Author: Lukas Gebhard
Language: English

Abstract

Digital fabrication with concrete has received a lot of attention in research over the past years. One of the extensively covered processes is the 3D printing of concrete. This layered extrusion process marks a possible disruptive change for the construction industry. While technical procedures and materials have been optimized over the past years, there is still a lack of a consistent reinforcement strategy.
This project explores the opportunities of steel fiber reinforced concrete for 3D printing. In the conventional process, fibers are added during the mixing of the concrete and after casting they reside in a random orientation inside the concrete matrix. Here, the structural properties of layered concrete members reinforced by aligned fibers, which are placed between the layers during the extrusion process, are explored. Two steel fiber types with a length of 60 mm and different end hooks are investigated.
First, a preliminary testing series on small samples is analyzed in 4-point bending. Different fiber configurations, fiber concentrations, time intervals between production of the layers, and the effect of short steel fibers in the extruded concrete itself are investigated.
In a second step, the experience gained from this preliminary series is used to design a larger scale experiment series on 800x150x150 mm samples. These larger scale samples are again tested in 4-point bending.
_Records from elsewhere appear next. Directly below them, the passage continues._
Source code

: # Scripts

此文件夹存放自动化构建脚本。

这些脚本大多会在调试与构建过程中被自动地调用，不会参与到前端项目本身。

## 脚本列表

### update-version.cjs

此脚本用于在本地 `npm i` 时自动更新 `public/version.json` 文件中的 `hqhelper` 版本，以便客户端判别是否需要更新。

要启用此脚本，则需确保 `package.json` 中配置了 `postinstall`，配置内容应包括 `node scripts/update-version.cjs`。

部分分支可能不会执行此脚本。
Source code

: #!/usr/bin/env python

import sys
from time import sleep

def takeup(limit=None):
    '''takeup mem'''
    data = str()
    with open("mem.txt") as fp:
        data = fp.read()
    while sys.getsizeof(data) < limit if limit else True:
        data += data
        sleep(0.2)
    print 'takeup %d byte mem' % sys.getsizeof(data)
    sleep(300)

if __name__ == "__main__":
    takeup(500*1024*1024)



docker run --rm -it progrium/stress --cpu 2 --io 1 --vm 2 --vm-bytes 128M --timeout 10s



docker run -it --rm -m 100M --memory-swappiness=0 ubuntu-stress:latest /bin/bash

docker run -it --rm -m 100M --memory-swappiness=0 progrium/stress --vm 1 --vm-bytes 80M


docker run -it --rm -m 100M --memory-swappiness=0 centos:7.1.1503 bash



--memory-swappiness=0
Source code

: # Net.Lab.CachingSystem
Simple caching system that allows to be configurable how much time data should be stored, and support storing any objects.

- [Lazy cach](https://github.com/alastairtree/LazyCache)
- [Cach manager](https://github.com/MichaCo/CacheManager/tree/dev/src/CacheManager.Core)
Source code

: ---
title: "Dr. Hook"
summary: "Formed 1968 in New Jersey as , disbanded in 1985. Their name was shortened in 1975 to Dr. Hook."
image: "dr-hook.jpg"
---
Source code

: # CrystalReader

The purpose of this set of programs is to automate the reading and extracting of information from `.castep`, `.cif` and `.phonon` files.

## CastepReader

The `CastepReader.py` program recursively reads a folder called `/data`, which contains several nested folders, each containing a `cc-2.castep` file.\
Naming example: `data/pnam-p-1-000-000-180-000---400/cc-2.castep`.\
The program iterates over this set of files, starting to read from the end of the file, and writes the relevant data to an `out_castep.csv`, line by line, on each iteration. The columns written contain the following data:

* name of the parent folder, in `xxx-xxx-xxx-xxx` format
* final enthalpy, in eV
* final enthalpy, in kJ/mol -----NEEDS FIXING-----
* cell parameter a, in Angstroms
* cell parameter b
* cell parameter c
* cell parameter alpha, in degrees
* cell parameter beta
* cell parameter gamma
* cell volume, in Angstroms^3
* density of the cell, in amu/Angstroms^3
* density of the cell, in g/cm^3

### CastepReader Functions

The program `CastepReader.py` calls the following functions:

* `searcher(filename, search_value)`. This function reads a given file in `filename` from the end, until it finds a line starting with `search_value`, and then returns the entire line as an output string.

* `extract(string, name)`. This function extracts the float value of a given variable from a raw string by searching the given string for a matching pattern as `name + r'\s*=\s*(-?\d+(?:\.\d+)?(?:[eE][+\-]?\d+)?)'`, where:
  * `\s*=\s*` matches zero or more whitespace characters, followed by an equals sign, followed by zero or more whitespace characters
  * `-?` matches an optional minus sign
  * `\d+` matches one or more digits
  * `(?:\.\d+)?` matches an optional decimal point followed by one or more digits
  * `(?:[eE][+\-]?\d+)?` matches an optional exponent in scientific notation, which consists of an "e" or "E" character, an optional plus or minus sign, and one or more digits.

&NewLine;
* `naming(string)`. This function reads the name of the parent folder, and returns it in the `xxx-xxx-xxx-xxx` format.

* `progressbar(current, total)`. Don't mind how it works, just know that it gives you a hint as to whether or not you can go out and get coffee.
The deflections as well as the crack kinematics of both test series are measured by digital image correlation.
From the moment versus crack opening curves of the deformed samples an inverse analysis is developed, which allows to extract the direct tension behavior and allows for predictions.
It is shown that aligned fibers in the interlayer of extruded concrete provide tensile strength in the deformation hardening range. At high peak loads severe softening accompanied by delamination of the concrete layers occurs. For samples containing an overall fiber volume fraction of 1.4% possible strain hardening behavior is suspected.
The developed composite material introduces a possible reinforcement strategy to carry tensile stresses occurring in the direction of the extrusion path. The sudden softening as well as reinforcement perpendicular to the layers, however, need to be further addressed.